— REQUIRED ACTION —
Please report every line in the entries that contains the string "deployed".
__________
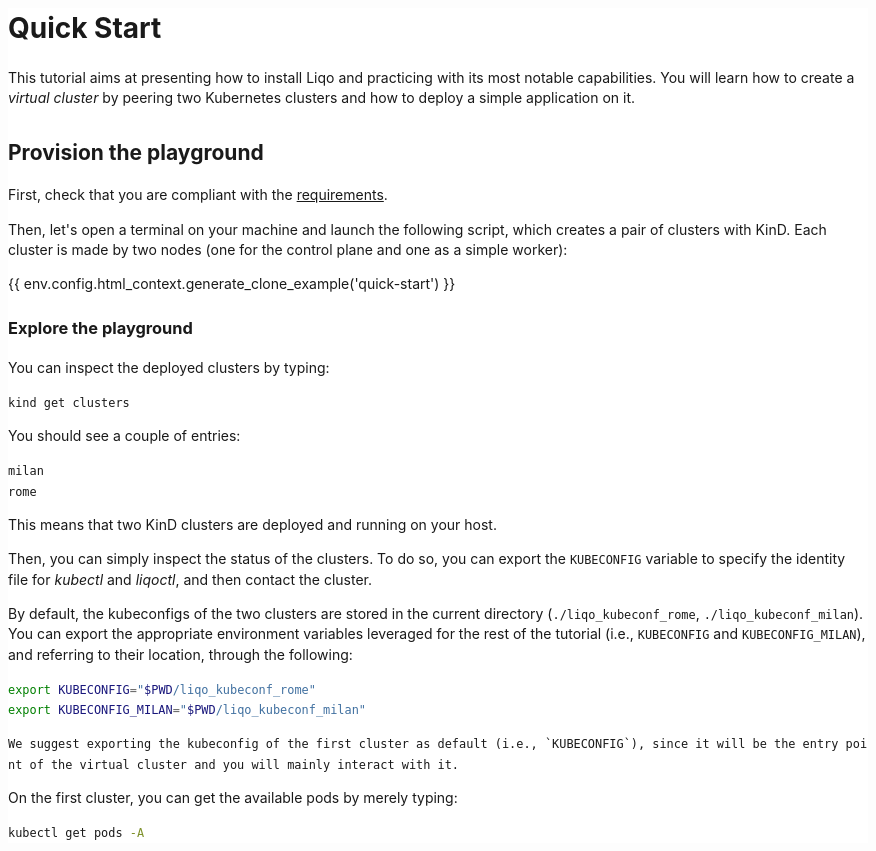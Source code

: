# Quick Start

This tutorial aims at presenting how to install Liqo and practicing with its most notable capabilities.
You will learn how to create a *virtual cluster* by peering two Kubernetes clusters and how to deploy a simple application on it.

## Provision the playground

First, check that you are compliant with the [requirements](/examples/requirements.md).

Then, let's open a terminal on your machine and launch the following script, which creates a pair of clusters with KinD.
Each cluster is made by two nodes (one for the control plane and one as a simple worker):

{{ env.config.html_context.generate_clone_example('quick-start') }}

### Explore the playground

You can inspect the deployed clusters by typing:

```bash
kind get clusters
```

You should see a couple of entries:

```text
milan
rome
```

This means that two KinD clusters are deployed and running on your host.

Then, you can simply inspect the status of the clusters.
To do so, you can export the `KUBECONFIG` variable to specify the identity file for *kubectl* and *liqoctl*, and then contact the cluster.

By default, the kubeconfigs of the two clusters are stored in the current directory (`./liqo_kubeconf_rome`, `./liqo_kubeconf_milan`).
You can export the appropriate environment variables leveraged for the rest of the tutorial (i.e., `KUBECONFIG` and `KUBECONFIG_MILAN`), and referring to their location, through the following:

```bash
export KUBECONFIG="$PWD/liqo_kubeconf_rome"
export KUBECONFIG_MILAN="$PWD/liqo_kubeconf_milan"
```

```{admonition} Note
We suggest exporting the kubeconfig of the first cluster as default (i.e., `KUBECONFIG`), since it will be the entry point of the virtual cluster and you will mainly interact with it.
```

On the first cluster, you can get the available pods by merely typing:

```bash
kubectl get pods -A
```
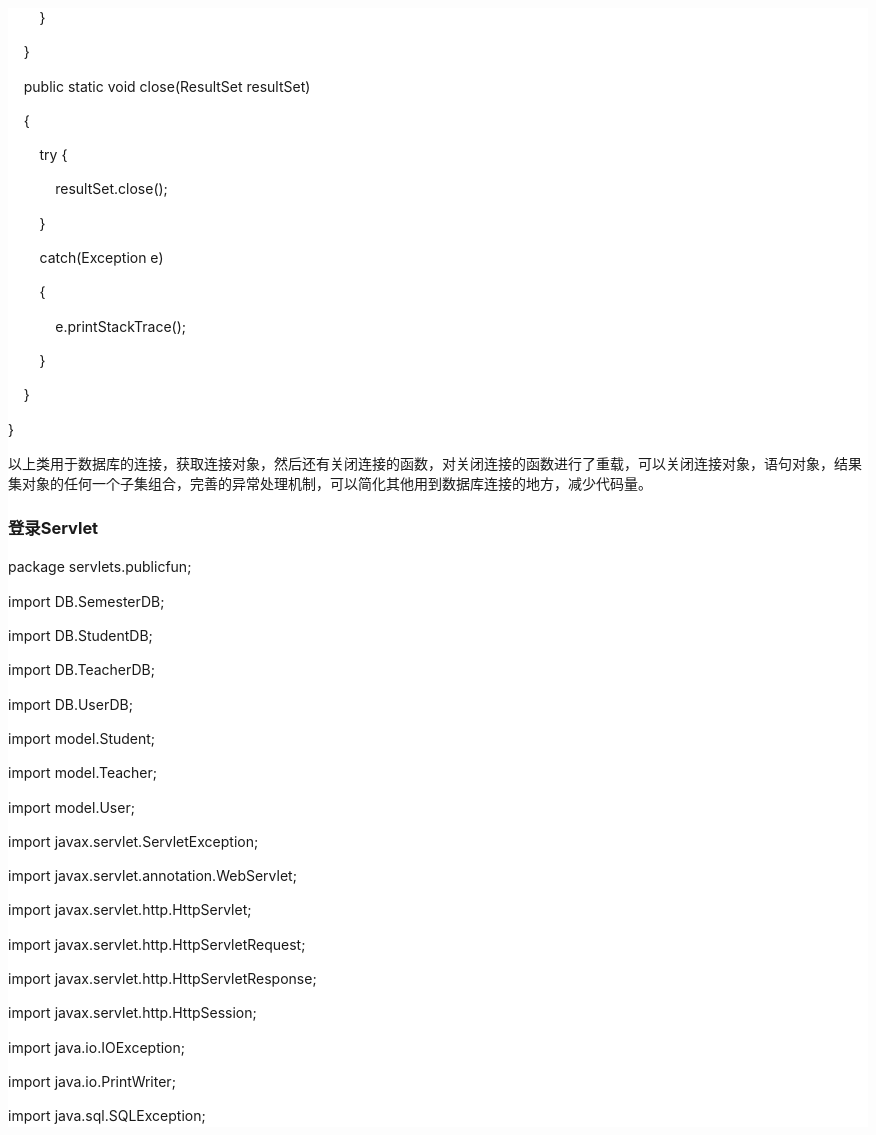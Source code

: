         }

    }

    public static void close(ResultSet resultSet)

    {

        try {

            resultSet.close();

        }

        catch(Exception e)

        {

            e.printStackTrace();

        }

    }

}

以上类用于数据库的连接，获取连接对象，然后还有关闭连接的函数，对关闭连接的函数进行了重载，可以关闭连接对象，语句对象，结果集对象的任何一个子集组合，完善的异常处理机制，可以简化其他用到数据库连接的地方，减少代码量。

### 登录Servlet

package servlets.publicfun;

import DB.SemesterDB;

import DB.StudentDB;

import DB.TeacherDB;

import DB.UserDB;

import model.Student;

import model.Teacher;

import model.User;

import javax.servlet.ServletException;

import javax.servlet.annotation.WebServlet;

import javax.servlet.http.HttpServlet;

import javax.servlet.http.HttpServletRequest;

import javax.servlet.http.HttpServletResponse;

import javax.servlet.http.HttpSession;

import java.io.IOException;

import java.io.PrintWriter;

import java.sql.SQLException;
__________
— EXERCISE SOLUTION —
You can inspect the deployed clusters by typing:
This means that two KinD clusters are deployed and running on your host.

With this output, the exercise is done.